Rabu, 25 Juli 2018

Budaya Karapan Kelinci Yang Berada di Desa Campor



Budaya memang menjadi salah satu icon atau ciri khas dari suatu dearah yang paling menarik untuk dilestarikan, dengan cara menggelar budaya dalam setiap minggunya desa campor mengadakan budaya karapan kelinci yang diikuti oleh ratusan warga dari berbagai dusun yang ada Didesa Campor. dengan antusias warga sekitar juga sangat menyukai adanya budaya baru dari Budaya Karapan Sapi menjadi Karapan Kelinci dengan memiliki alasan dari warga sekitar bahwa biaya perawatan dalam budaya karapan sapi lebih membutuhkan biaya yang lebih besar dalam perawatan karapan sapi sedangkan dalam perawatan karapan kelinci hanya mebutuhkan biaya yang relatif jauh lebih sedikit atau lebih murah dalam perawatannya. Dan juga biaya pendaftaran dalam karapan kelinci hanya dengan biaya sebesar Rp. 50.000 dengan jumlah Hadiah yang nominalnya besar seperti hadiah utamanya ialah sepeda motor juga terdapat hadiah hiburan yang lain.
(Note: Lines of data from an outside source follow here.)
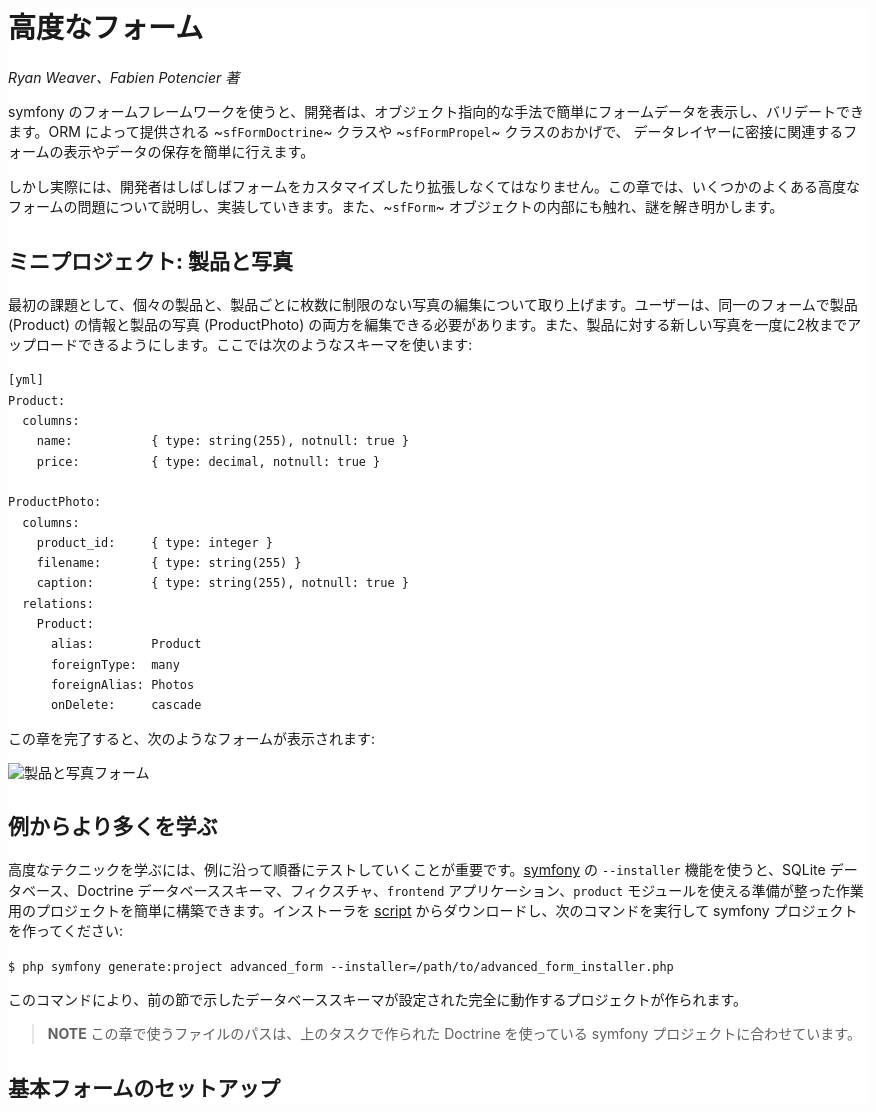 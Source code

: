 高度なフォーム
==============

*Ryan Weaver、Fabien Potencier 著*

symfony のフォームフレームワークを使うと、開発者は、オブジェクト指向的な手法で簡単にフォームデータを表示し、バリデートできます。ORM によって提供される ~`sfFormDoctrine`~ クラスや ~`sfFormPropel`~ クラスのおかげで、 データレイヤーに密接に関連するフォームの表示やデータの保存を簡単に行えます。

しかし実際には、開発者はしばしばフォームをカスタマイズしたり拡張しなくてはなりません。この章では、いくつかのよくある高度なフォームの問題について説明し、実装していきます。また、~`sfForm`~ オブジェクトの内部にも触れ、謎を解き明かします。

ミニプロジェクト: 製品と写真
------------------------------

最初の課題として、個々の製品と、製品ごとに枚数に制限のない写真の編集について取り上げます。ユーザーは、同一のフォームで製品 (Product) の情報と製品の写真 (ProductPhoto) の両方を編集できる必要があります。また、製品に対する新しい写真を一度に2枚までアップロードできるようにします。ここでは次のようなスキーマを使います:

    [yml]
    Product:
      columns:
        name:           { type: string(255), notnull: true }
        price:          { type: decimal, notnull: true }

    ProductPhoto:
      columns:
        product_id:     { type: integer }
        filename:       { type: string(255) }
        caption:        { type: string(255), notnull: true }
      relations:
        Product:
          alias:        Product
          foreignType:  many
          foreignAlias: Photos
          onDelete:     cascade

この章を完了すると、次のようなフォームが表示されます:

![製品と写真フォーム](http://www.symfony-project.org/images/more-with-symfony/advanced_forms_01.png "埋め込み製品写真フォームのある製品フォーム")

例からより多くを学ぶ
-------------------

高度なテクニックを学ぶには、例に沿って順番にテストしていくことが重要です。[symfony](#chapter_03) の `--installer` 機能を使うと、SQLite データベース、Doctrine データベーススキーマ、フィクスチャ、`frontend` アプリケーション、`product` モジュールを使える準備が整った作業用のプロジェクトを簡単に構築できます。インストーラを [script](http://www.symfony-project.org/images/more-with-symfony/advanced_form_installer.php.src) からダウンロードし、次のコマンドを実行して symfony プロジェクトを作ってください:

    $ php symfony generate:project advanced_form --installer=/path/to/advanced_form_installer.php

このコマンドにより、前の節で示したデータベーススキーマが設定された完全に動作するプロジェクトが作られます。

>**NOTE**
>この章で使うファイルのパスは、上のタスクで作られた Doctrine を使っている symfony プロジェクトに合わせています。

基本フォームのセットアップ
-------------------------
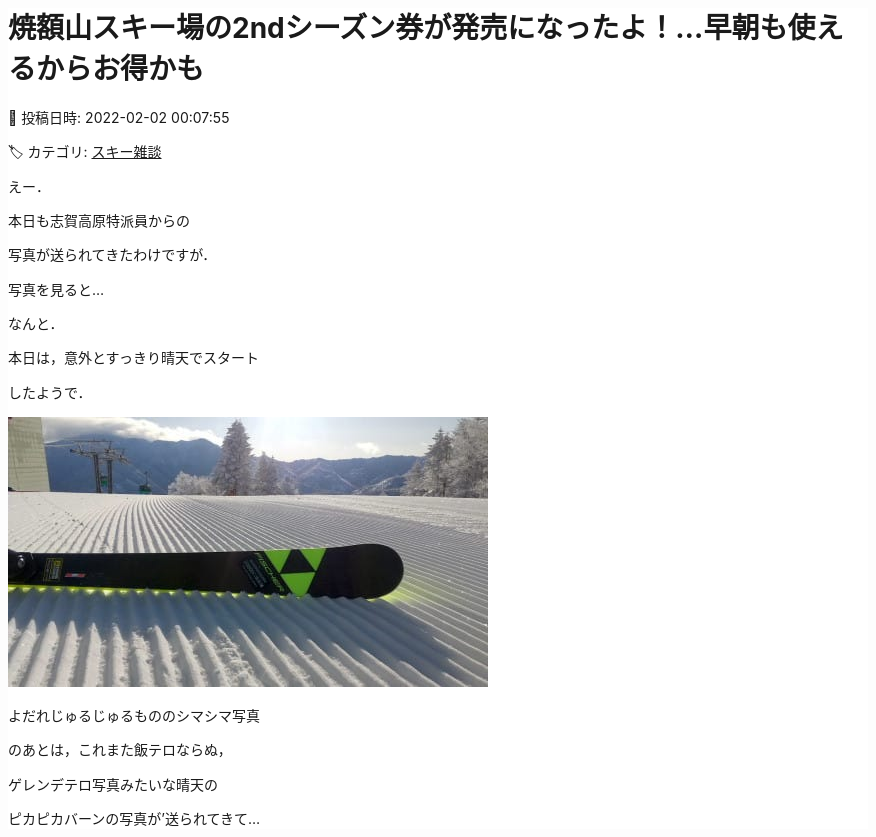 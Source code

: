 # 焼額山スキー場の2ndシーズン券が発売になったよ！…早朝も使えるからお得かも

📅 投稿日時: 2022-02-02 00:07:55

🏷️ カテゴリ: [スキー雑談](c1f9d2cb7478308da16419928ea3945e9.md)

えー．


本日も志賀高原特派員からの


写真が送られてきたわけですが．


写真を見ると…


なんと．


本日は，意外とすっきり晴天でスタート


したようで．




![7f58340b7a42b8789d114c235bb76356.jpg](images/7f58340b7a42b8789d114c235bb76356.jpg)




よだれじゅるじゅるもののシマシマ写真


のあとは，これまた飯テロならぬ，


ゲレンデテロ写真みたいな晴天の


ピカピカバーンの写真が’送られてきて…



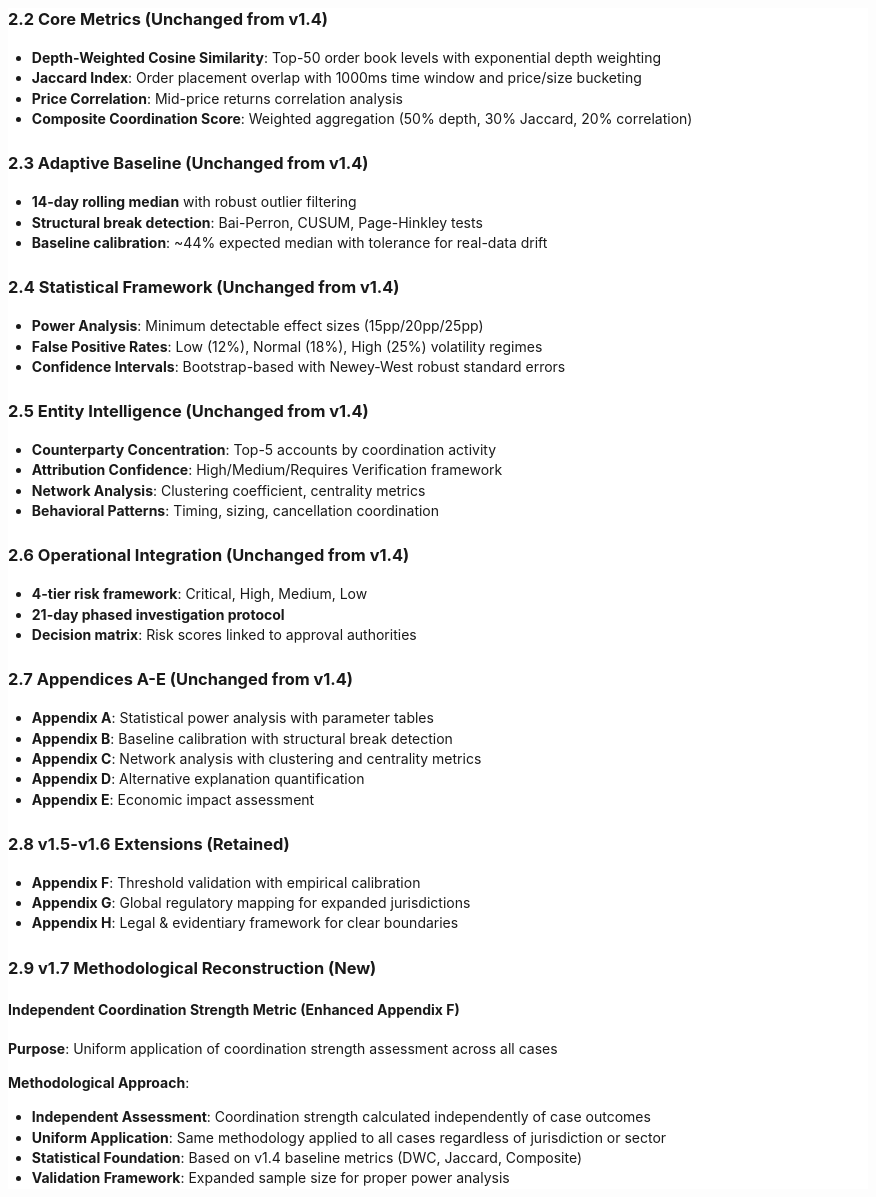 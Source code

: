 ### **2.2 Core Metrics (Unchanged from v1.4)**
- **Depth-Weighted Cosine Similarity**: Top-50 order book levels with exponential depth weighting
- **Jaccard Index**: Order placement overlap with 1000ms time window and price/size bucketing
- **Price Correlation**: Mid-price returns correlation analysis
- **Composite Coordination Score**: Weighted aggregation (50% depth, 30% Jaccard, 20% correlation)

### **2.3 Adaptive Baseline (Unchanged from v1.4)**
- **14-day rolling median** with robust outlier filtering
- **Structural break detection**: Bai-Perron, CUSUM, Page-Hinkley tests
- **Baseline calibration**: ~44% expected median with tolerance for real-data drift

### **2.4 Statistical Framework (Unchanged from v1.4)**
- **Power Analysis**: Minimum detectable effect sizes (15pp/20pp/25pp)
- **False Positive Rates**: Low (12%), Normal (18%), High (25%) volatility regimes
- **Confidence Intervals**: Bootstrap-based with Newey-West robust standard errors

### **2.5 Entity Intelligence (Unchanged from v1.4)**
- **Counterparty Concentration**: Top-5 accounts by coordination activity
- **Attribution Confidence**: High/Medium/Requires Verification framework
- **Network Analysis**: Clustering coefficient, centrality metrics
- **Behavioral Patterns**: Timing, sizing, cancellation coordination

### **2.6 Operational Integration (Unchanged from v1.4)**
- **4-tier risk framework**: Critical, High, Medium, Low
- **21-day phased investigation protocol**
- **Decision matrix**: Risk scores linked to approval authorities

### **2.7 Appendices A-E (Unchanged from v1.4)**
- **Appendix A**: Statistical power analysis with parameter tables
- **Appendix B**: Baseline calibration with structural break detection
- **Appendix C**: Network analysis with clustering and centrality metrics
- **Appendix D**: Alternative explanation quantification
- **Appendix E**: Economic impact assessment

### **2.8 v1.5-v1.6 Extensions (Retained)**
- **Appendix F**: Threshold validation with empirical calibration
- **Appendix G**: Global regulatory mapping for expanded jurisdictions
- **Appendix H**: Legal & evidentiary framework for clear boundaries

### **2.9 v1.7 Methodological Reconstruction (New)**

#### **Independent Coordination Strength Metric (Enhanced Appendix F)**
**Purpose**: Uniform application of coordination strength assessment across all cases

**Methodological Approach**:
- **Independent Assessment**: Coordination strength calculated independently of case outcomes
- **Uniform Application**: Same methodology applied to all cases regardless of jurisdiction or sector
- **Statistical Foundation**: Based on v1.4 baseline metrics (DWC, Jaccard, Composite)
- **Validation Framework**: Expanded sample size for proper power analysis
Kegiatan karapan kelinci ini diadakan pada setiap minggu dengan arena karapan kelinci yang berpindah-pindah dari dusun yang satu ke dusun yang lain. Kelinci-kelinci yang diikut sertakan dalam karapan kelinci ini sebelumnya di latih terlebih dahulu agar bisa berlari dengan kencang saat lomba karapan kelinci dimulai. Banyak sekali antusisame warga dalam mengikuti ajang lomba karapan kelinci ini dari yang tua hingga ke yang paling muda.